WORK ITEM: For this exercise, reproduce the entries below exactly, but only from the line containing "Bueno, en realidad" through the line containing "6. Ahora podras", both included.

Stored data

/---

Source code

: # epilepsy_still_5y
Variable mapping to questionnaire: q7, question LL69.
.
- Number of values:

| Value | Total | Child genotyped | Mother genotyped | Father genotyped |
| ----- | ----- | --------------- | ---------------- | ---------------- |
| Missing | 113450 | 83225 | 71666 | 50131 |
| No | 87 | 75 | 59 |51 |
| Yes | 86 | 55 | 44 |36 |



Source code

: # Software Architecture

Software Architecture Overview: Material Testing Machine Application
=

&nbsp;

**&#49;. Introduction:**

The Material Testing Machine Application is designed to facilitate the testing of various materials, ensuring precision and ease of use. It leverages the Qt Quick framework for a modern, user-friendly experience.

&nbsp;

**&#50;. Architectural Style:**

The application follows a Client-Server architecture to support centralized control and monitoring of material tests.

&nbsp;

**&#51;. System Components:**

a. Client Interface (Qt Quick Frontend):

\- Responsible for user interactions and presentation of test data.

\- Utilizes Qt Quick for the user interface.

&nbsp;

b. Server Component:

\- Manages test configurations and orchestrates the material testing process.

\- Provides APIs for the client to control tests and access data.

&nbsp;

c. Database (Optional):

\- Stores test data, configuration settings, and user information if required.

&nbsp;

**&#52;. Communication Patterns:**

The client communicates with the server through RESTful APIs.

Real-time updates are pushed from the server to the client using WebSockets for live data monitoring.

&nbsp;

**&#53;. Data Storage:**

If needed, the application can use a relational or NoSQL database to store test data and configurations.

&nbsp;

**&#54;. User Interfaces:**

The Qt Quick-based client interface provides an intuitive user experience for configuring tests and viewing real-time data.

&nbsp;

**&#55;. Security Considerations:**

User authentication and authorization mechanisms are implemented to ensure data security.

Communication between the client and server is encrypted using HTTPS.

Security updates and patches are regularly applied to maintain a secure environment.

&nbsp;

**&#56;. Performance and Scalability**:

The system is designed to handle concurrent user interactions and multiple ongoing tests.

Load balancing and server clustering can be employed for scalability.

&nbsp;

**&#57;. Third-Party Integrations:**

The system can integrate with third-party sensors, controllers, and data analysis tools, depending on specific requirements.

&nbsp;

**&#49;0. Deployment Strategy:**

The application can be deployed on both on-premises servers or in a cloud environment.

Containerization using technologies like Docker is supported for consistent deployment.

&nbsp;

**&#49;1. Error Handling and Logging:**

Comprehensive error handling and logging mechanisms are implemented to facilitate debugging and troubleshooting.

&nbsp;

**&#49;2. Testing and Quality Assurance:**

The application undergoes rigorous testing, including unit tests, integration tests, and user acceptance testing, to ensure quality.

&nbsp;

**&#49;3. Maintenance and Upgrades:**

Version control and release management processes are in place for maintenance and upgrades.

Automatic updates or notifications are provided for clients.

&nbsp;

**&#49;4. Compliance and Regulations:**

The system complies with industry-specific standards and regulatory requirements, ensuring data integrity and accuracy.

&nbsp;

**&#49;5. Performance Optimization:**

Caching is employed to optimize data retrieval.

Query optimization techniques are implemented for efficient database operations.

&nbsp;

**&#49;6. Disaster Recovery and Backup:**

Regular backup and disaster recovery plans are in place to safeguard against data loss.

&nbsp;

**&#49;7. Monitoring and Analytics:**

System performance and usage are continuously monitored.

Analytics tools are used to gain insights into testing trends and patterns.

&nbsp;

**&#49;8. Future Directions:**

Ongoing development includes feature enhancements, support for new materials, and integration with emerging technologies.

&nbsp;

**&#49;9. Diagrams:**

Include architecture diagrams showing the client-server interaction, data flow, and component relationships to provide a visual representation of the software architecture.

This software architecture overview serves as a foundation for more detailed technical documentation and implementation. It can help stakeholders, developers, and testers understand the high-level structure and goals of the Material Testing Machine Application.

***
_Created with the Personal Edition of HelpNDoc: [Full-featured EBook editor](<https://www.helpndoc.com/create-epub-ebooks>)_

\---
/---

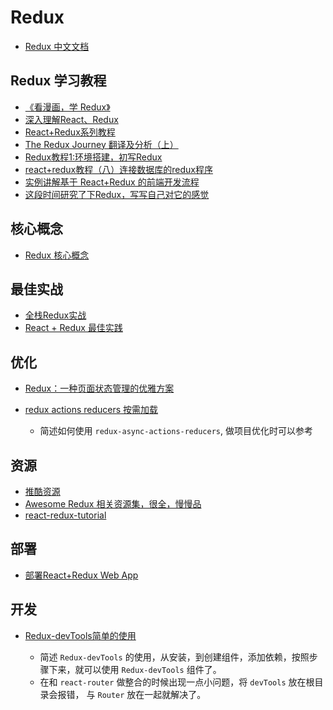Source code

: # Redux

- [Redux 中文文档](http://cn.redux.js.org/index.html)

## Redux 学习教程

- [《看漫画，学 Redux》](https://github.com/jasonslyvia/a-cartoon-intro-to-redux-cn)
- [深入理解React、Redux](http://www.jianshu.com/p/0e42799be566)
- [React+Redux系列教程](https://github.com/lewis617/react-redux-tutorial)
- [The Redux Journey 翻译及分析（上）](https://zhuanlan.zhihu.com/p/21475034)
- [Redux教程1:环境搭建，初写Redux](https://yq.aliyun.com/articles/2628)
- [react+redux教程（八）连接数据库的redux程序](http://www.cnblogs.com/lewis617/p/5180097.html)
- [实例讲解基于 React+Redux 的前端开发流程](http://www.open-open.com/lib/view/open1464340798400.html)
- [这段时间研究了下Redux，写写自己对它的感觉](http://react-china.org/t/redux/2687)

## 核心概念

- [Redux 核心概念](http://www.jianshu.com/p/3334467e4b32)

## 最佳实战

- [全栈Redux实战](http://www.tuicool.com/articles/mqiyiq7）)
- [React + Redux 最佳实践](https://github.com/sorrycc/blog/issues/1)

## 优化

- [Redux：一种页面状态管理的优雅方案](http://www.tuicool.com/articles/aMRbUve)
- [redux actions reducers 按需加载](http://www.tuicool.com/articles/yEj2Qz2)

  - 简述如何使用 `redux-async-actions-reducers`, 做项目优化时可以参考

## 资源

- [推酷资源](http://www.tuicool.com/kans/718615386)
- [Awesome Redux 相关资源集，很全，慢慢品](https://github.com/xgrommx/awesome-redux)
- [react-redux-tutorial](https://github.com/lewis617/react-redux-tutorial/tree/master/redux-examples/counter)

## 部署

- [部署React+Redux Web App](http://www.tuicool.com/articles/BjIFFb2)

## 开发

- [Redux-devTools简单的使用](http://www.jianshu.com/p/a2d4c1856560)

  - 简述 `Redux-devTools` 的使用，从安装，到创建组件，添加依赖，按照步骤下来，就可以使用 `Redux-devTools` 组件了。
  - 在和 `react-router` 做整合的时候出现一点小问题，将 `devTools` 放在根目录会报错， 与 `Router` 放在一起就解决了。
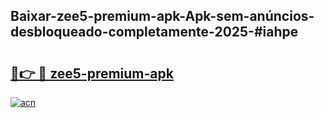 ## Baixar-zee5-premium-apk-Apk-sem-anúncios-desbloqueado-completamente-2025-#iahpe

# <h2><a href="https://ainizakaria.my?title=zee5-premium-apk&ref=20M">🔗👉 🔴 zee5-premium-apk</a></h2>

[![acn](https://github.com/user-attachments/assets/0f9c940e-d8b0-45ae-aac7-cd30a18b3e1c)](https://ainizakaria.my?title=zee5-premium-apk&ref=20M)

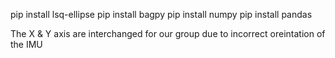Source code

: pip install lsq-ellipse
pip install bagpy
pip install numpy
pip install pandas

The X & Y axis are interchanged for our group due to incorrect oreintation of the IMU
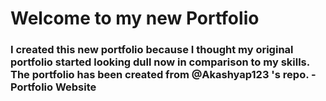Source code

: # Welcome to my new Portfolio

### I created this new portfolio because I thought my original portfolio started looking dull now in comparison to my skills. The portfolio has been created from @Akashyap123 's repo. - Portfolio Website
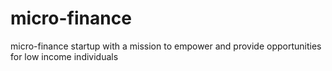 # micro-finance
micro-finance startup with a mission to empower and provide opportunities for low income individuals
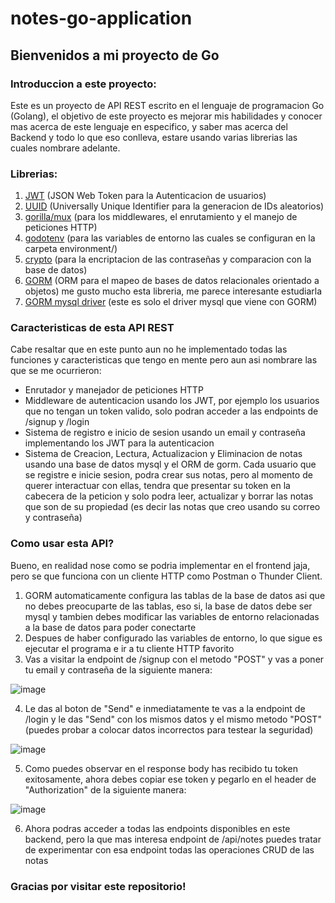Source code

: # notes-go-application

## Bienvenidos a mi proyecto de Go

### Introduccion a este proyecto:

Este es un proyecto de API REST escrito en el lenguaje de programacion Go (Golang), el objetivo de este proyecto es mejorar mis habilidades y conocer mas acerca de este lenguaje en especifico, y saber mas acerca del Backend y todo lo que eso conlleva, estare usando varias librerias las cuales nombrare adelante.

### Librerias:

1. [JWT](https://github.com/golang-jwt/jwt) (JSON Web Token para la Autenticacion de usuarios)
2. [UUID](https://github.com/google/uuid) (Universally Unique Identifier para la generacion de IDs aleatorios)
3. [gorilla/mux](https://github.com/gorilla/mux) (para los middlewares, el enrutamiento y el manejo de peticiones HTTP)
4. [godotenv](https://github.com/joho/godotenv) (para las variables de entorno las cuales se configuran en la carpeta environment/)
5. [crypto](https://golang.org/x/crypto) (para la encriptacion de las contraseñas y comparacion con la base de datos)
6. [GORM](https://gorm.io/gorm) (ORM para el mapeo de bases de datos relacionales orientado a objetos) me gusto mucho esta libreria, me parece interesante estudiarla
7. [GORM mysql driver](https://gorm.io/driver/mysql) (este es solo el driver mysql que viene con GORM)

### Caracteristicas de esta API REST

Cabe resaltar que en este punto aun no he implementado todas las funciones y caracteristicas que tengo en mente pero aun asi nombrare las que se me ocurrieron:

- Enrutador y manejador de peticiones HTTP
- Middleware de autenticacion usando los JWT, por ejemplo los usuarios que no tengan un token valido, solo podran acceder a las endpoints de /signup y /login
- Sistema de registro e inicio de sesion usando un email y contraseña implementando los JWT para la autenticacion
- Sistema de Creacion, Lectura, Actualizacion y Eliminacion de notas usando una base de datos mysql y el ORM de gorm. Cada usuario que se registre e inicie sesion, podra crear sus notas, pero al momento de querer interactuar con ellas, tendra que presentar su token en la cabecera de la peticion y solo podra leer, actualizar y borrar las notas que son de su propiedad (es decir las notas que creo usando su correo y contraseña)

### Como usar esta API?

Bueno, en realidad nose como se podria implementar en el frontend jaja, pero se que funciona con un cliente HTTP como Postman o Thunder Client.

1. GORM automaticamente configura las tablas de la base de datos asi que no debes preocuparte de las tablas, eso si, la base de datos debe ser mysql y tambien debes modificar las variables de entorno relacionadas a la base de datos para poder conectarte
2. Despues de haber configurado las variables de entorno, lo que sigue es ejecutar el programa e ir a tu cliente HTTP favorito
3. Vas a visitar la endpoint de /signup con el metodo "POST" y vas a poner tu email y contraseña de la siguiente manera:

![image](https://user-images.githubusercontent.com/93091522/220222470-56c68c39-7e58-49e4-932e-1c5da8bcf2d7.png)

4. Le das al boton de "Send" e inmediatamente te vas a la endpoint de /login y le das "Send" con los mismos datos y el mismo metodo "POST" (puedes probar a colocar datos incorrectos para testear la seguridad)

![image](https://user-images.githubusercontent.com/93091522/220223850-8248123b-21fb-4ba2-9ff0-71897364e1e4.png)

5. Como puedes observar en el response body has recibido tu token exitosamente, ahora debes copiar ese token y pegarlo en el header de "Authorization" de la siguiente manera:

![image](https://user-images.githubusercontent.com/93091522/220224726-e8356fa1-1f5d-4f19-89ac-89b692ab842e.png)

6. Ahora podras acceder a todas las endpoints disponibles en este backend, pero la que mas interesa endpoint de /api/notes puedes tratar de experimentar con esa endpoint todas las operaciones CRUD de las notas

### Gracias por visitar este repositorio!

\---

ANSWER TO THIS PROBLEM:
Bueno, en realidad nose como se podria implementar en el frontend jaja, pero se que funciona con un cliente HTTP como Postman o Thunder Client.

1. GORM automaticamente configura las tablas de la base de datos asi que no debes preocuparte de las tablas, eso si, la base de datos debe ser mysql y tambien debes modificar las variables de entorno relacionadas a la base de datos para poder conectarte
2. Despues de haber configurado las variables de entorno, lo que sigue es ejecutar el programa e ir a tu cliente HTTP favorito
3. Vas a visitar la endpoint de /signup con el metodo "POST" y vas a poner tu email y contraseña de la siguiente manera:

![image](https://user-images.githubusercontent.com/93091522/220222470-56c68c39-7e58-49e4-932e-1c5da8bcf2d7.png)

4. Le das al boton de "Send" e inmediatamente te vas a la endpoint de /login y le das "Send" con los mismos datos y el mismo metodo "POST" (puedes probar a colocar datos incorrectos para testear la seguridad)

![image](https://user-images.githubusercontent.com/93091522/220223850-8248123b-21fb-4ba2-9ff0-71897364e1e4.png)

5. Como puedes observar en el response body has recibido tu token exitosamente, ahora debes copiar ese token y pegarlo en el header de "Authorization" de la siguiente manera:

![image](https://user-images.githubusercontent.com/93091522/220224726-e8356fa1-1f5d-4f19-89ac-89b692ab842e.png)

6. Ahora podras acceder a todas las endpoints disponibles en este backend, pero la que mas interesa endpoint de /api/notes puedes tratar de experimentar con esa endpoint todas las operaciones CRUD de las notas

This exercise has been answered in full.